Inspiration can occur at any time, in any place…even a car wash. That’s where John D’Eri got the idea of a business that could employee his son Andrew, who is autistic, and other young adults on the autism spectrum.
John formed CanDo Business Ventures in 2011, a non-profit focused on developing scalable businesses for people with autism. As an entrepreneur himself, he understood how valuable work was to a healthy self-identity, but he also knew how difficult it was for his son, then approaching 22 years-old, to get a job.
According to the government, about 1 in 68 people has autism spectrum disorder. And unemployment rates for these adults range from 65-90%. D’Eri believes this is largely due to negative stereotypes—stereotypes that will persist as long as more opportunities for success are not provided.
The truth, of course, is that people on the autism spectrum can excel at work, especially where repetition and laser-focus is needed. And with an estimated 500,000 more people with autism spectrum disorder joining the workforce in the next decade, this business plan comes at a most opportune time.
To insure success, D’Eri and his other son, who had just finished business school, did two years of research, and developed a training protocol in the process.
With the mission of making money by employing men and women on the autism spectrum, the D’Eri family opened the first Rising Tide car wash in 2013 in Parkland, Florida and employed 35 autistic men and women. John has insisted the car wash be self-sustaining, to show that the model can be done without the assistance of foundations or the government.
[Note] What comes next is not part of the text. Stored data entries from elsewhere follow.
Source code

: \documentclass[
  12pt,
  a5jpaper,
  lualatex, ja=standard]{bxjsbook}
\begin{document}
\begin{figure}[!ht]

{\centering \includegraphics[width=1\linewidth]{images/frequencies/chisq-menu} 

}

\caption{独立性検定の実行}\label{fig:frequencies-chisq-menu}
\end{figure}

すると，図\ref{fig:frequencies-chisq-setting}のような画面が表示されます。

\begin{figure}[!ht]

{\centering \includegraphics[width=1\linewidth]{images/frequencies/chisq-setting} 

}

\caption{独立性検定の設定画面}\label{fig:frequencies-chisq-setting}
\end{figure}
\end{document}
People on the spectrum don’t need charity, they just need a chance.
The D’Eri family has the goal of three more for-profit Rising Tide car washes in the next year.
John D’Eri understands that dignity always trumps diagnosis, and ability comes in many different forms. In a world that still struggles to understand that we are ALL special needs people, this is exceptional.
John D’Eri is a hero you should know. And I’m Dr. Ross Porter.